All the Blue Moons at
the Wallace Hotel
Reviewed in
The Boston
Globe, November
19, 2000:
"In nearly every great
children's book there is this matter of connection--and
disconnection. That is the vulnerability of every child
(and every adult, for that matter): to feel ourselves
inextricably bound to that which is only mortal. And so,
in novels for young readers, the plot often revolves
around family or friends--a child's closest connection to
the world; and a death--the ultimate disconnection. We
see this theme again in three new novels for young
readers.*
"All the Blue Moons at
the Wallace Hotel" tells the bittersweet story of a
family in disarray--nearly disintegrated, in fact, living
in an enormous, falling-apart mansion in the shadow of
the father's death several years earlier. The narrator is
a young girl named Fiona, (picture a younger, sweeter,
funnier Holden Caulfield, or an older, wiser Ramona
Quimby), a child of the late '50s and early
'60s.
Fiona wants to be a
dancer, but can't afford lessons. She practices every day
in a large, bare room with a barre made from an old pipe,
and remembers her father watching her, remembers that his
mother (her grandmother) was a great ballerina, as she
dances to old, scratchy records playing corny tunes like
"Blue Moon." Her younger sister, Wallace, understandably
hates her name and spends most of her days thinking of
what to change it to. She eats jelly-and-cucumber
sandwiches, follows Fiona everywhere, and is the
quintessential eccentric in a house full of eccentrics.
She is in love with Mr. Greenjeans, on "Captain
Kangaroo."
Their best friend is a
slightly older boy named Kip, who lives in a trailer with
his father and plans to run a hotel business when he
grows up. He is in love with the big old crumbling house,
which he calls "The Wallace Hotel," and half in love with
everything in the world--including all big hotel chains,
Fiona, Wallace, the woods. The threesome--Fiona, Wallace,
and Kip--remind one of the three friends who band
together in the great children's novel "A Wrinkle in
Time." These three have a similar mission: to rescue an
absent father, but here it is his living memory that must
be resurrected, and the vibrant life the family lived
before his death.
"All the Blue Moons at
the Wallace Hotel" is exquisitely written, rich with
humor, with vivid details, and with poetry. The novel is
full of surprises and lightnesses.
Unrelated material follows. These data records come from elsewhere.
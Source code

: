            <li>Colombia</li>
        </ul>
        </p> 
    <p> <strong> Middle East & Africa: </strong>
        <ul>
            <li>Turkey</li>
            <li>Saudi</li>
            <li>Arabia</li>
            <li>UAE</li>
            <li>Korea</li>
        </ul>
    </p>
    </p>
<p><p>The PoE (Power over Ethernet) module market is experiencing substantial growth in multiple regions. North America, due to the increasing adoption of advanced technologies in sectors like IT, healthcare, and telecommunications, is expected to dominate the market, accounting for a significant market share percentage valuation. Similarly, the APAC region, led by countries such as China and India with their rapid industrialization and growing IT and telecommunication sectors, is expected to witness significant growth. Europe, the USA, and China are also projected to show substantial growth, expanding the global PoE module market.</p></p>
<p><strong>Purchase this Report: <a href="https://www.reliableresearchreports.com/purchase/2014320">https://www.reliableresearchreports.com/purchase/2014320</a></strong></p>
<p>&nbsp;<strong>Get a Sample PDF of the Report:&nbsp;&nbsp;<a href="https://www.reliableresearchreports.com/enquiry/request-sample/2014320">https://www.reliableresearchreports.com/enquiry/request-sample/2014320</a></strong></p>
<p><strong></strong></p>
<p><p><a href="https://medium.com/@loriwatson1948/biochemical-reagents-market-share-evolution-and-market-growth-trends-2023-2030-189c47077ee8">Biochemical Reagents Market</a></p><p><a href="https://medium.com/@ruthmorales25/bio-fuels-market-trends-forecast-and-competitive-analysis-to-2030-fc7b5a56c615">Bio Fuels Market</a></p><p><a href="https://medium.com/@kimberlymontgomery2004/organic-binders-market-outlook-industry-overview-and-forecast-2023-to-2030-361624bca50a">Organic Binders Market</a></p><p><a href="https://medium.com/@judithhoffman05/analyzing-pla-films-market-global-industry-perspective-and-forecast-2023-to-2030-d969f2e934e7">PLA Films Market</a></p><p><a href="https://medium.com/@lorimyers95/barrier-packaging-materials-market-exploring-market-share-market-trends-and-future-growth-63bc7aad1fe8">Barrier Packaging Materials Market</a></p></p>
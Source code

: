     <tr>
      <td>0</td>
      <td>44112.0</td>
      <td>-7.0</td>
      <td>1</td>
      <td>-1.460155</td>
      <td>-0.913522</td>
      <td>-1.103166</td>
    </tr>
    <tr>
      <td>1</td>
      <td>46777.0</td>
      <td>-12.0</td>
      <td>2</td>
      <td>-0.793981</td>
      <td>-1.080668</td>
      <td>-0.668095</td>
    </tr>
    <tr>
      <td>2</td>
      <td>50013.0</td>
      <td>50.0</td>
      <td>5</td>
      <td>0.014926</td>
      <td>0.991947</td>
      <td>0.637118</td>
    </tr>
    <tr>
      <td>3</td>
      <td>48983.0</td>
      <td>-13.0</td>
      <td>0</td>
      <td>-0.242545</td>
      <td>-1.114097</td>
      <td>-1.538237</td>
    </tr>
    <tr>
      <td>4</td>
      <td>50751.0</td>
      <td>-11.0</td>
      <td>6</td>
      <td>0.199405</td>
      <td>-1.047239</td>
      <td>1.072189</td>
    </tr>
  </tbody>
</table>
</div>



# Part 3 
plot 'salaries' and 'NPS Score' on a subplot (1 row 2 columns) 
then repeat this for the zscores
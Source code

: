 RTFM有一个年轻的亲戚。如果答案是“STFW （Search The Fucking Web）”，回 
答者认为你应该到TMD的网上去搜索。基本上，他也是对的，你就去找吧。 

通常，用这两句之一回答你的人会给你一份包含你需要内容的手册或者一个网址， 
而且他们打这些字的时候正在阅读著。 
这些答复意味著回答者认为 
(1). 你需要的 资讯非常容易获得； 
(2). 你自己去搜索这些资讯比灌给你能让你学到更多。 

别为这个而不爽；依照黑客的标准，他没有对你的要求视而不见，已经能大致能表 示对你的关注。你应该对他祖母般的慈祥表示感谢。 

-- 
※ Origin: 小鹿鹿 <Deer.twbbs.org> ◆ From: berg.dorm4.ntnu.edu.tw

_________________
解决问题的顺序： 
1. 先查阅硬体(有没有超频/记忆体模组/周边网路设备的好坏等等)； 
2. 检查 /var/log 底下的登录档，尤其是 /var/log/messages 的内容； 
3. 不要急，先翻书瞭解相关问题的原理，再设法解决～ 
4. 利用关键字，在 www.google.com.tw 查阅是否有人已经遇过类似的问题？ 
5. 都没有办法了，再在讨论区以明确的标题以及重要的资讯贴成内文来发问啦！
Author Phoebe Stone is
not new to children's books: she has proven herself first
as a fine illustrator, then as an illustrator/author of
popular children's books like "When the Wind Bears Go
Dancing" and "Go Away, Shelley Boo!" But in "All the Blue
Moons at the Wallace Hotel," she paints with words and
steps into her own as a children's writer to reckon
with.
The book has
adventure, danger, mystery, a host of likable characters,
and a wish that might come true (at least once in a blue
moon). It's a book so full of joy and beauty that one
wants to read and reread it, simply for the pleasure of
revisiting this invented world. That, to me, is the sign
of a true children's classic.
The New York
Times Reviews All the Blue Moons...
*The other two books reviewed
were "Homeless Bird", by Gloria Whelan, winner of this
year's National Book Award, and "Many Stones", by Carolyn
Coman a National Book Award Finalist.